The rule effectively signals the end of the lefthanded specialist, whose job often was to face a single lefthanded hitter before being pulled regardless of the outcome. Marc Rzepczynski and Boone Logan are some of the relievers who fill that role today, while former starters such as Oliver Perez have been able to extend their careers by becoming lefty specialists.
Additionally starting in 2020, active roster limits will expand from 25 to 26 players for Opening Day through August 31. (Teams will be allowed a 27th player for doubleheaders.) Beginning in September, rosters will expand only to 28 players, compared to the previous mark of 40 players.
The number of pitchers allowed on a roster will also be capped at a number still to be determined by joint committee formed by MLB and the MLBPA. Clubs will have to designate each player as either a position player, a pitcher or a “two-way player”—with the qualification that a player may be designated a “two-way” player only if he pitched at least 20 innings and started at least 20 games as a position player or designated hitter, with at least three plate appearances in each of those games.
Position players will no longer be allowed to pitch except following the ninth inning of an extra-inning game or if their team is winning or losing by more than six runs at the time they enter.
The rule is meant to curb the rise of position players pitching—often to horrendous results—that spiked last year.
The other change for 2020 that will significantly alter the way teams construct their rosters are adjustments to rules governing the injured list and minor league options.

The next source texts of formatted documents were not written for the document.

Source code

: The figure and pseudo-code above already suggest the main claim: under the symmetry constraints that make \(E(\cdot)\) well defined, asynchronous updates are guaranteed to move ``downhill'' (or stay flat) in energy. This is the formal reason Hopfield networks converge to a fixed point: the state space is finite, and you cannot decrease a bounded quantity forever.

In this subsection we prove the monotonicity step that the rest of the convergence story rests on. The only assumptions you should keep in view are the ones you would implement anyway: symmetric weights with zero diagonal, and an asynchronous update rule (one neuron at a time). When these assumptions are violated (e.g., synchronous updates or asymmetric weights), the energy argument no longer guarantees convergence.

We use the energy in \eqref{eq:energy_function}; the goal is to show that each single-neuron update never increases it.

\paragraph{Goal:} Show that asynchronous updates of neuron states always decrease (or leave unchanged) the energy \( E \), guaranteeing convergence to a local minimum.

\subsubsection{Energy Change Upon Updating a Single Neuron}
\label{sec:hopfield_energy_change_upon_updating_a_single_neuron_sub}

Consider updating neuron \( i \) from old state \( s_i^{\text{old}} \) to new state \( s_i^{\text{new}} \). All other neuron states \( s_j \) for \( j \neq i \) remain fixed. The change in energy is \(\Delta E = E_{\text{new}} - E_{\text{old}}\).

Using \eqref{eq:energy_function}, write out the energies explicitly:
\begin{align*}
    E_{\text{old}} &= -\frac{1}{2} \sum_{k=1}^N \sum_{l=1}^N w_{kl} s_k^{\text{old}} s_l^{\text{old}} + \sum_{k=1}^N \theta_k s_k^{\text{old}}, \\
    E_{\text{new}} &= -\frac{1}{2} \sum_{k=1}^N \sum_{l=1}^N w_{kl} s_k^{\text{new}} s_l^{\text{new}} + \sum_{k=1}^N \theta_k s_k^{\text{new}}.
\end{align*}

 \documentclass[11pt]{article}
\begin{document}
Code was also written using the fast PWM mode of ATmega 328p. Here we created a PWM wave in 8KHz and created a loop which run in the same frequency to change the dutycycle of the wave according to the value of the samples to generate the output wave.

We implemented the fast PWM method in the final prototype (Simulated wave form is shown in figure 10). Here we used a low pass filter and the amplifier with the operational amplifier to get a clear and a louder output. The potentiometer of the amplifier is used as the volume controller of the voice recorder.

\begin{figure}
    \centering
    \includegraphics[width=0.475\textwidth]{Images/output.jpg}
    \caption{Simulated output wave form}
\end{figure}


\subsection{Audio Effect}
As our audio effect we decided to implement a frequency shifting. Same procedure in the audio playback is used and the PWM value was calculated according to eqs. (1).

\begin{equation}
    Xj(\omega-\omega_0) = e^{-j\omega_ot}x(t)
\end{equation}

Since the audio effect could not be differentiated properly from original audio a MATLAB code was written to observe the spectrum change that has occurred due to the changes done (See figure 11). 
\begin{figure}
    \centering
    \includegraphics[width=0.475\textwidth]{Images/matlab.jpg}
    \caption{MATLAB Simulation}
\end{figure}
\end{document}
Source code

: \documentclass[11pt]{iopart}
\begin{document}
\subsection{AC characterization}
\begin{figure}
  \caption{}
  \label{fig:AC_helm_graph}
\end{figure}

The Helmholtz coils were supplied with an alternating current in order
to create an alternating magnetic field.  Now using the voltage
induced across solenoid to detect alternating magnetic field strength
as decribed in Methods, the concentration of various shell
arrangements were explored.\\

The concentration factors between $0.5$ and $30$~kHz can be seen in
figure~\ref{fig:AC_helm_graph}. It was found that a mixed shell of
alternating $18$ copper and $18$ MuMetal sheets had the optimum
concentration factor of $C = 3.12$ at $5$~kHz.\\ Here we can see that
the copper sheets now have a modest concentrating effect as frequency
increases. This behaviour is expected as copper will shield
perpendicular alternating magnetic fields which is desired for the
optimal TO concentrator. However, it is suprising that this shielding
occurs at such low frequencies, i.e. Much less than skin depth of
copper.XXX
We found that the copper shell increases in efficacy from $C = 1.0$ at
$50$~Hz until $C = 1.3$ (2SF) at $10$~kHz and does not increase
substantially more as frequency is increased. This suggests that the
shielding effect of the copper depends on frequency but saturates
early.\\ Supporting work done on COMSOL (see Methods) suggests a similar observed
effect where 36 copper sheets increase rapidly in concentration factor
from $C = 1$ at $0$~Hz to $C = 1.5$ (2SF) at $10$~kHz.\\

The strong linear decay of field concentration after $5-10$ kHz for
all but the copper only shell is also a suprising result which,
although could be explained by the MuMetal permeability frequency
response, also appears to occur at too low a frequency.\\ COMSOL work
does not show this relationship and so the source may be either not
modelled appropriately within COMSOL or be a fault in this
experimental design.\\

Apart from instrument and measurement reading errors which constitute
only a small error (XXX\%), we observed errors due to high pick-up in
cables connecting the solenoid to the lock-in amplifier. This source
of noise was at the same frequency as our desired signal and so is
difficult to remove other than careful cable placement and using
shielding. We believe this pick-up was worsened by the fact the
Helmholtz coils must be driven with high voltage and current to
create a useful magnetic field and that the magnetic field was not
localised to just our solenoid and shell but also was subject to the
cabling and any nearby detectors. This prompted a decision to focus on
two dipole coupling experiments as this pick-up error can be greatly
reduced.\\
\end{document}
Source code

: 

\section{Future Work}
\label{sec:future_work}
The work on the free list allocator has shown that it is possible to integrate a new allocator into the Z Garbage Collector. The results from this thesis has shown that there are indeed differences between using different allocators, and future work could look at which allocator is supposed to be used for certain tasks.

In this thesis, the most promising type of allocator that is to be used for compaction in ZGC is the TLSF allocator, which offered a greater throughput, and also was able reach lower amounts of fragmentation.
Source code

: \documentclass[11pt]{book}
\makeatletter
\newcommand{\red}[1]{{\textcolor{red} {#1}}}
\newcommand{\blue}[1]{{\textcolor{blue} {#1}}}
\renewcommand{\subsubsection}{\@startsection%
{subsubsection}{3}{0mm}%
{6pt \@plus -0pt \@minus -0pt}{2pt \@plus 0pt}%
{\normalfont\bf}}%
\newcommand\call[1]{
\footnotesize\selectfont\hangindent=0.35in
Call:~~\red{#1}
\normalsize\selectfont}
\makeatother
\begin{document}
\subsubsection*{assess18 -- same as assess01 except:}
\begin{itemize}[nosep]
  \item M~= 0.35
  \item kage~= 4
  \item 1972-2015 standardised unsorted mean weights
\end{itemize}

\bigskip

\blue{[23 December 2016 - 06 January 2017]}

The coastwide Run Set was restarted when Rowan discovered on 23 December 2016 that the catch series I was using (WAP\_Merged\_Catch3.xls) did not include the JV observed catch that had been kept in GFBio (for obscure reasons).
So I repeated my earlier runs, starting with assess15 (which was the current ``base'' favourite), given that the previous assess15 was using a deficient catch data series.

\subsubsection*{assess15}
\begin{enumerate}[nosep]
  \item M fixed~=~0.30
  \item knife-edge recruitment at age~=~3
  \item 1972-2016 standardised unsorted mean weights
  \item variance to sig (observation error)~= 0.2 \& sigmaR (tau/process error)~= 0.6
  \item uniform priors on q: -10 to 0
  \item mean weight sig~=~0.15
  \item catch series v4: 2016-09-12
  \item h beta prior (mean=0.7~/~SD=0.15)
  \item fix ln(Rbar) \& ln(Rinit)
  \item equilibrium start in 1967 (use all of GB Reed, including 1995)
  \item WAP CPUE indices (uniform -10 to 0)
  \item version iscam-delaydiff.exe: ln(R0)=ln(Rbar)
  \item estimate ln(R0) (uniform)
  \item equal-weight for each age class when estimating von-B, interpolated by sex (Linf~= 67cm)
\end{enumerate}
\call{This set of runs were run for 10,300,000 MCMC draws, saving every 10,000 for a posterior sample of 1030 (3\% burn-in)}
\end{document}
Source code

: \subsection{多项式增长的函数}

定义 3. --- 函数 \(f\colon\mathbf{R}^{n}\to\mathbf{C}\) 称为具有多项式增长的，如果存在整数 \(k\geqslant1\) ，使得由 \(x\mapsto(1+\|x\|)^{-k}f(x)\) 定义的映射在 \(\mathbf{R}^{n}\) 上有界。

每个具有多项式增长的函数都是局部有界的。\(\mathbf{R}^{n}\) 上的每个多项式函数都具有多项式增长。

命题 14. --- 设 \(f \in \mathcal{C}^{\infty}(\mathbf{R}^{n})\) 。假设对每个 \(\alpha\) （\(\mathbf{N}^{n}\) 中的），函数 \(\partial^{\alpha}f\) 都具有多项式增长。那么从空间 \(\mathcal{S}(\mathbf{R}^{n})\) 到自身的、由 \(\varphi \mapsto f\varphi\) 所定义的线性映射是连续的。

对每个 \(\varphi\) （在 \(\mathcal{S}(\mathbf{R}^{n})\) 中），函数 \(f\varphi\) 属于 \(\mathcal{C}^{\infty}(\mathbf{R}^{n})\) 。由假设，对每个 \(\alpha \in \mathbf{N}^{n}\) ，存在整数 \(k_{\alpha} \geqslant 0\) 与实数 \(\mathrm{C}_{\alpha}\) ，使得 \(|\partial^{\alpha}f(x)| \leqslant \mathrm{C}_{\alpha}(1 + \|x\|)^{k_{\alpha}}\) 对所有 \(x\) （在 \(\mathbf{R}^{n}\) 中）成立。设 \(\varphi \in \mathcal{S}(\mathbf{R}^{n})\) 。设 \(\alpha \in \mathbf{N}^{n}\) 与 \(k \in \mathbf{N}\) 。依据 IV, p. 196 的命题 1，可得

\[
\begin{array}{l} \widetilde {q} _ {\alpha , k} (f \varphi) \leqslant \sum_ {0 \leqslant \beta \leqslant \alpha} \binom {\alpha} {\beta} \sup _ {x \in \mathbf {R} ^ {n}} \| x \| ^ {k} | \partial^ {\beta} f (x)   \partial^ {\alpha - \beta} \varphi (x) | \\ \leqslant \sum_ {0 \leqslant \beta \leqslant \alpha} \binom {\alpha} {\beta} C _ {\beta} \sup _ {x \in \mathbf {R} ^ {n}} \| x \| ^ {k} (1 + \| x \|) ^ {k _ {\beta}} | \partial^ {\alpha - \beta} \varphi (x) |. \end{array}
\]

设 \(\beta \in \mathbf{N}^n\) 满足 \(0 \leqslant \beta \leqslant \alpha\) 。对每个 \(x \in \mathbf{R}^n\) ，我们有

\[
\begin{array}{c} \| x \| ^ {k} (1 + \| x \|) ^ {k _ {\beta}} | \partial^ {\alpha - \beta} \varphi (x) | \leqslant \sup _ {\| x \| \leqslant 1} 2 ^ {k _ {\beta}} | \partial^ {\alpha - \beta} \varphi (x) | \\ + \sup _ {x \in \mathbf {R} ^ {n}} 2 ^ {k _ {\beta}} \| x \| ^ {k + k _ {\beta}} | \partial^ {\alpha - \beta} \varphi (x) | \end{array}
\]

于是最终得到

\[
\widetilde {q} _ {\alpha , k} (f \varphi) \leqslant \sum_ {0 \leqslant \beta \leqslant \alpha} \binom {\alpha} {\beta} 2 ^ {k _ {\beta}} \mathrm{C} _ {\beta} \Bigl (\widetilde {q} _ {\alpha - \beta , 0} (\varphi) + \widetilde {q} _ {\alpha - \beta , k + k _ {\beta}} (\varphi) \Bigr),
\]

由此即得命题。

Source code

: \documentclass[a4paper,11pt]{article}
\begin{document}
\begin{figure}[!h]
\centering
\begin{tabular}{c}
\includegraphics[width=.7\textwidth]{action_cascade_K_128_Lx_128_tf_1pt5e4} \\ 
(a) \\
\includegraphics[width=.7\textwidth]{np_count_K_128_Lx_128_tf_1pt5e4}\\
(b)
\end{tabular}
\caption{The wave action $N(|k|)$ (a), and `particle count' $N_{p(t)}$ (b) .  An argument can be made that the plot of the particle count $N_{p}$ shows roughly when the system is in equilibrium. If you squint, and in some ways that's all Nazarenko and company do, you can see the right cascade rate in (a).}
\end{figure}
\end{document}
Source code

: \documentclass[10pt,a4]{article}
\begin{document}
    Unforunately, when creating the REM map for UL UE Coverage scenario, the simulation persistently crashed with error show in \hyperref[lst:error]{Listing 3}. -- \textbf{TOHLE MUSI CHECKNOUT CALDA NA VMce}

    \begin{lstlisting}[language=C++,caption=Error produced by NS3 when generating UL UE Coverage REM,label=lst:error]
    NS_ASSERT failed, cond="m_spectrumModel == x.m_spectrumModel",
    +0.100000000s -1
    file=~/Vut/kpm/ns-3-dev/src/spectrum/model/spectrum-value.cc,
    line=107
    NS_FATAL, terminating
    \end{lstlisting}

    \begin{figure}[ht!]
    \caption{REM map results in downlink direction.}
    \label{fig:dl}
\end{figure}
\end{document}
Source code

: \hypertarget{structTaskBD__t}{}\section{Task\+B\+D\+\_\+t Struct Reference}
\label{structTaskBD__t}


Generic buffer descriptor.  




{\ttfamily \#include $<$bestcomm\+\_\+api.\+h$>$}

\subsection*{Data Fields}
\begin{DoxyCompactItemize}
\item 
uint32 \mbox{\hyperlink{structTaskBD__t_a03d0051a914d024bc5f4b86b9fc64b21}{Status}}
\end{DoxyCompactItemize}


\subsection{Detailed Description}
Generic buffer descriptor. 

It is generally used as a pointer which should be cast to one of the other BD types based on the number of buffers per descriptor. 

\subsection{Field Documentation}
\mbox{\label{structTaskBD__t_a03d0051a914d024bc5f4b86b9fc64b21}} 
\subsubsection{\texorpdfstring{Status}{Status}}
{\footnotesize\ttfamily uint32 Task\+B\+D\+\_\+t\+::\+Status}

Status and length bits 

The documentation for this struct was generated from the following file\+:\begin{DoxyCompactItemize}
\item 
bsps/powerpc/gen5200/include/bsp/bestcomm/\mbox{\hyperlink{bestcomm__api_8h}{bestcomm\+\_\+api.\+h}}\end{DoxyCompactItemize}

For pitchers, the minimum placement period on the injured list will increase from 10 to 15 days. Similarly, the minimum period that optioned pitchers must remain in the minors will increase from 10 to 15 days.
The Shape Of Baseball Is Changing In 2021
The game is getting younger—and in some cases shorter and lighter.
While the majority of the rules governing roster management won’t take effect until the 2020 season, a number of changes governing other aspects of the game take effect in 2019.
Inning Breaks: Subject to discussions with broadcast partners, inning breaks will be reduced from 2:05 to 2:00 in local games, and from 2:25 to 2:00 in national games. (The Office of the Commissioner retains the right to reduce the inning breaks to 1:55 in local and national games for the 2020 season.)
Mound Visits: The maximum number of mound visits per team will be reduced from six to five.
All-Star Game fan voting will be conducted in two rounds. During the “Primary Round,” each Club will nominate one player per eligible position (three outfielders), who will be voted on by fans. In late June or early July, an “Election Day” will be held in which the top three vote-getters at each position in each League during the Primary Round (including the top nine outfielders) will be voted on by fans during a prescribed time period to determine the All-Star Game starters. Further details on the new fan voting format will be announced in April.
All-Star bonus payments will be given to the top three vote-getters at each position in each League during the Primary Round (top six for outfielders). Additionally, the prize money awarded to players on the winning All-Star team will be increased beginning with the 2019 All-Star Game.
Both Clubs will start the 10th inning of the All-Star Game, and each subsequent inning, with a runner on second base (re-entry substitutions allowed for runners).
Home Run Derby: Total player prize money for the Home Run Derby will be increased to $2.5 million. The winner of the Home Run Derby will receive $1 million.
For context, $1 million is greater than the salary of six of the eight Home Run Derby contestants last year.